[Opening Supplied material section]

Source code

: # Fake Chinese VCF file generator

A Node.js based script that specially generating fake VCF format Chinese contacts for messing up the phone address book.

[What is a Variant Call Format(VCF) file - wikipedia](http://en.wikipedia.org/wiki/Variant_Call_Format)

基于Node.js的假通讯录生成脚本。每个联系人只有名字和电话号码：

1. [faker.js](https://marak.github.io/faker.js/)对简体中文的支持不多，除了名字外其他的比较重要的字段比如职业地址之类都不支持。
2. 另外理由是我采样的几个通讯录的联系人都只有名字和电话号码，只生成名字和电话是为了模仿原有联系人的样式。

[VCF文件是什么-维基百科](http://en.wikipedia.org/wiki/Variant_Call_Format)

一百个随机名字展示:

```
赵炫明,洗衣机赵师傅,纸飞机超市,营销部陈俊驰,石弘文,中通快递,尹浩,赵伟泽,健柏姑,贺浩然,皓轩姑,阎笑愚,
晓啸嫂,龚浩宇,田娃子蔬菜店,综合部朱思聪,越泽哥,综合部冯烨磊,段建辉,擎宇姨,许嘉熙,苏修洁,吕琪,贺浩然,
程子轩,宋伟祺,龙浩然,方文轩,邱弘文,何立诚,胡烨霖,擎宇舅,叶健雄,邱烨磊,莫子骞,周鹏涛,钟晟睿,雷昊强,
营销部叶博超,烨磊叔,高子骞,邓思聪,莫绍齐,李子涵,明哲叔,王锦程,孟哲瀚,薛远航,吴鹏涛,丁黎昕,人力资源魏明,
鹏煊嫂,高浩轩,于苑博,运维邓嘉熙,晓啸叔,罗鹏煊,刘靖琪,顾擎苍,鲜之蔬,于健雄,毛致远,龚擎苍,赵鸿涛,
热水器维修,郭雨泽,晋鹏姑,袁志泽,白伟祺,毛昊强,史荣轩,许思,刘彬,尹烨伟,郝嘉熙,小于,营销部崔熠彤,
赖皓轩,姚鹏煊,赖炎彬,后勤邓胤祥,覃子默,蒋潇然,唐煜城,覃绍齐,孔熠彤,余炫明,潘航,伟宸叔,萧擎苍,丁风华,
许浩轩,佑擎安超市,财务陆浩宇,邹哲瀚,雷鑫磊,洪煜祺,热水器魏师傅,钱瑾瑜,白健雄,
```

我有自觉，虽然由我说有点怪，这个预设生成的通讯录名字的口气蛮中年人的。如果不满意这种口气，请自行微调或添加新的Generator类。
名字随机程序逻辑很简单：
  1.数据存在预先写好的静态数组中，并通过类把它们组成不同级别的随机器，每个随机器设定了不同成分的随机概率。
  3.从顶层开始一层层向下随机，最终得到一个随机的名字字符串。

[Closing Supplied material section]

■ What is expected ■
Word for word, restate each line of the material.

■ Solved exercise ■
Source code

: # Fake Chinese VCF file generator

A Node.js based script that specially generating fake VCF format Chinese contacts for messing up the phone address book.

[What is a Variant Call Format(VCF) file - wikipedia](http://en.wikipedia.org/wiki/Variant_Call_Format)

基于Node.js的假通讯录生成脚本。每个联系人只有名字和电话号码：

1. [faker.js](https://marak.github.io/faker.js/)对简体中文的支持不多，除了名字外其他的比较重要的字段比如职业地址之类都不支持。
2. 另外理由是我采样的几个通讯录的联系人都只有名字和电话号码，只生成名字和电话是为了模仿原有联系人的样式。

[VCF文件是什么-维基百科](http://en.wikipedia.org/wiki/Variant_Call_Format)

一百个随机名字展示:

```
赵炫明,洗衣机赵师傅,纸飞机超市,营销部陈俊驰,石弘文,中通快递,尹浩,赵伟泽,健柏姑,贺浩然,皓轩姑,阎笑愚,
晓啸嫂,龚浩宇,田娃子蔬菜店,综合部朱思聪,越泽哥,综合部冯烨磊,段建辉,擎宇姨,许嘉熙,苏修洁,吕琪,贺浩然,
程子轩,宋伟祺,龙浩然,方文轩,邱弘文,何立诚,胡烨霖,擎宇舅,叶健雄,邱烨磊,莫子骞,周鹏涛,钟晟睿,雷昊强,
营销部叶博超,烨磊叔,高子骞,邓思聪,莫绍齐,李子涵,明哲叔,王锦程,孟哲瀚,薛远航,吴鹏涛,丁黎昕,人力资源魏明,
鹏煊嫂,高浩轩,于苑博,运维邓嘉熙,晓啸叔,罗鹏煊,刘靖琪,顾擎苍,鲜之蔬,于健雄,毛致远,龚擎苍,赵鸿涛,
热水器维修,郭雨泽,晋鹏姑,袁志泽,白伟祺,毛昊强,史荣轩,许思,刘彬,尹烨伟,郝嘉熙,小于,营销部崔熠彤,
赖皓轩,姚鹏煊,赖炎彬,后勤邓胤祥,覃子默,蒋潇然,唐煜城,覃绍齐,孔熠彤,余炫明,潘航,伟宸叔,萧擎苍,丁风华,
许浩轩,佑擎安超市,财务陆浩宇,邹哲瀚,雷鑫磊,洪煜祺,热水器魏师傅,钱瑾瑜,白健雄,
```

我有自觉，虽然由我说有点怪，这个预设生成的通讯录名字的口气蛮中年人的。如果不满意这种口气，请自行微调或添加新的Generator类。
名字随机程序逻辑很简单：
  1.数据存在预先写好的静态数组中，并通过类把它们组成不同级别的随机器，每个随机器设定了不同成分的随机概率。
  3.从顶层开始一层层向下随机，最终得到一个随机的名字字符串。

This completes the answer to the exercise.